Wireless topology - WDS, CAPsMAN or something else?

Hi team!

After extending my network with two additional Mikrotik AP’s (AP4 and AP5 in the diagram) to fulfil necessary WiFi coverage I have met notable wireless traffic issues - transfer speed from WiFi clients in both 2.4 and 5 GHz bands to Public internet and local wired infrastructure has became 2-5 times lower and also sometimes there is a packet loss.

So I suppose the topology of network isn’t very good, probably there are loops. Any ideas how to solve the issue are welcome. Is it possible or even recommended to switch to CAPsMAN instead of WDS in this case?

In the diagram dotted lines with RJ45 are not existing yet, but they are only possible wired connections in this topology. Boxes mean buildings, lines marked as WDS mean WiFi visibility.
e9-mikrotik-wifi.drawio(1).png

Use cables everywhere you can.
It’s quite normal that the traffic e.g WDS AP1-AP4 eats the bandwith for AP1-AP2 so users of AP2 notice lower thorughput and so on.
Consider using OSPF to bypass loops and packets flowing different paths.

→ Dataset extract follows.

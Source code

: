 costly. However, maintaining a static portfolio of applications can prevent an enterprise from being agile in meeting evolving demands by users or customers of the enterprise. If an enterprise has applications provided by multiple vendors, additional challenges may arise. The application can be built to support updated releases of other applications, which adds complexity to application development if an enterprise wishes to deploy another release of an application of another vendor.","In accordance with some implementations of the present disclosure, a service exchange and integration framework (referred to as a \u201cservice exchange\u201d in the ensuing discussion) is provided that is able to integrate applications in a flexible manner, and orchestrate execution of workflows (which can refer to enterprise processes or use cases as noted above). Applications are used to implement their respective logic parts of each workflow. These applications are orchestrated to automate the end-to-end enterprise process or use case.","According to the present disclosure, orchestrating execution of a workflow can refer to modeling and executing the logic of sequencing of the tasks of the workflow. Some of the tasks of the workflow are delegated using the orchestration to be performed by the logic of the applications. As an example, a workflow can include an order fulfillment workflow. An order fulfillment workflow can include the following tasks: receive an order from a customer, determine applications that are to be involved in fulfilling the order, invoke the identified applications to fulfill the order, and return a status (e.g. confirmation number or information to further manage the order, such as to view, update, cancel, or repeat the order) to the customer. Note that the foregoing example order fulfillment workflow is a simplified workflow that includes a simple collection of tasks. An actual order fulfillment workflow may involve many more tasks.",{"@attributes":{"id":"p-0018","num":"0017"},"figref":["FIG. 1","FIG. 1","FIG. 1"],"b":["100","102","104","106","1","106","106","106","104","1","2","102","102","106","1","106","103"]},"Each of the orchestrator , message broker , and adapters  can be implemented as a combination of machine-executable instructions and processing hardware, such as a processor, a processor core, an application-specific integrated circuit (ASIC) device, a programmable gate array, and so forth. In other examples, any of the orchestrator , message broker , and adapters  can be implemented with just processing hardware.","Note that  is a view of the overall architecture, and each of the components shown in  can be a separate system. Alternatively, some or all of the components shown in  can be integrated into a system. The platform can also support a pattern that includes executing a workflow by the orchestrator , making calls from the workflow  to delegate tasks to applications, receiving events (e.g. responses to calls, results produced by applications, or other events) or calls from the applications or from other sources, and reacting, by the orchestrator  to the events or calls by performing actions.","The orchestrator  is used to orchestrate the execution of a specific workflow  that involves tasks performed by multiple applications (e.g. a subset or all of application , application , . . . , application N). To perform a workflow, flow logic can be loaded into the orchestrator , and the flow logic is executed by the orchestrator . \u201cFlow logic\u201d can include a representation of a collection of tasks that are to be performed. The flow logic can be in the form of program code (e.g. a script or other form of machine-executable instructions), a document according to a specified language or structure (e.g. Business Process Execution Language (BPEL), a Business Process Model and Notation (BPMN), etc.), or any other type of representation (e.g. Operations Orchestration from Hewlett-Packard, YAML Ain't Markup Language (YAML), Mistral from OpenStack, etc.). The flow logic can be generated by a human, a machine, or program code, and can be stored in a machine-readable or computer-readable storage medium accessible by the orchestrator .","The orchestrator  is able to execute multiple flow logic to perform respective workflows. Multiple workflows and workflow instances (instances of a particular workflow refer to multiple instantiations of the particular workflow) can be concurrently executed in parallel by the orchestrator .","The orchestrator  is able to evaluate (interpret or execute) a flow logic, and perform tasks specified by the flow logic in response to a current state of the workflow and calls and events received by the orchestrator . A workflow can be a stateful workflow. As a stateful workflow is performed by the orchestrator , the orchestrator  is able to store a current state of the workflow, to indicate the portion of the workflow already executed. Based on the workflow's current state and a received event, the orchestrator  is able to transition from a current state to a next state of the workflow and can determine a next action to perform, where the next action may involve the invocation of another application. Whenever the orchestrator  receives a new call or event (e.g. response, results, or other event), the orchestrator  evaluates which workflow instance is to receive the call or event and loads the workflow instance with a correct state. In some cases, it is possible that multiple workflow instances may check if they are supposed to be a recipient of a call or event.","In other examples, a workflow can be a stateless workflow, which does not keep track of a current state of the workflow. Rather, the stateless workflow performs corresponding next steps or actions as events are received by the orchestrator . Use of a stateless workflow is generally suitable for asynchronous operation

Do use AP1…AP2 to make interbuilding connections? Can you avoid 2.4/5 freqs and replace that missing interbuilding cables with
Wireless Wire https://mikrotik.com/product/wireless_wire to make these lines faster??

WDS is just a special case of “AP-bridge” - “station-bridge” implementation.

I removed WDS in an installed base once I discovered that

  1. WDS did not do packet aggregation (by design?) (MPDU aggregation is vital in effective use of wifi air-time. Airtime calculation with smaller AMPDU sizes explain why Mikrotiks legacy “wireless” has lower throughput and creates more “wait for transmit contention” lost air-time" than their “wifi” implementation.
    See links in : http://forum.mikrotik.com/t/wifiwave2-expected-performance/160075/1 for calculated loss in performance. No aggregation is dramatic for throughput.
  2. The old WDS installation, with multiple links, had selected one node as the WDS “master”. The WDS “master” keeps track of all client connections on the other nodes. However that selected WDS master node was on the weakest link, slowing down the whole WDS setup

So now I run “Wireless wire” for the backbone, and “AP-bride”-“station bridge” for the 2nd level connections. (branches)
That “AP bridge”-“station-bridge” connection uses NV2 protocol, (every branche is 1 AP and 3 stations) to slalom between the many IEEE802.11 transmitters (AP, station, clients)
The stations (SXTsq5ac) in the branches each ethernet-feed a local hAP and a wAP for client service.

Legacy Mikrotik has “AP-bridge”-“station-bridge”, the newer wifi has exactly the same functionality but that is named “AP” and “station-bridge”. (e.g. The bridge is always part of the AP mode)
Legacy WLAN interface and newer Wifi interface are not bridge compatible !

Footnote; CAPsMAN is more something on top of your topology: CAPWAP tunnels between the CAPsMAN controller and the CAP’s. Local delivery would require the same 4-address wifi links, central CAPsMAN traffic would allow to use normal 3-address wifi links between the AP’s. The same is true for any tunneled traffic in this topology.

I have used both WDS and CAPsMAN for wireless topologies, and each has its strengths. WDS is great for simple mesh networks, while CAPsMAN provides more centralized management and control over multiple access points. It really depends on the scale and complexity of your network setup.

Hi all and thanks for replies. Looks like my diagram hasn’t been posted, so I resized the image and am trying again.
e9-mikrotik-wifi.drawio-2.png

Hi! thanks for reply. but OSPF is a L3 protocol not L2, for now all issues are in layer 2

Hi and thanks! Using wires and disabling WDS on new AP’s solved the issue. But I’m still in doubt “what if” - if there wouldn’t be a possibility to use copper (or optics, or wireless wire) - what -should- be the correct architecture/topology for this setup.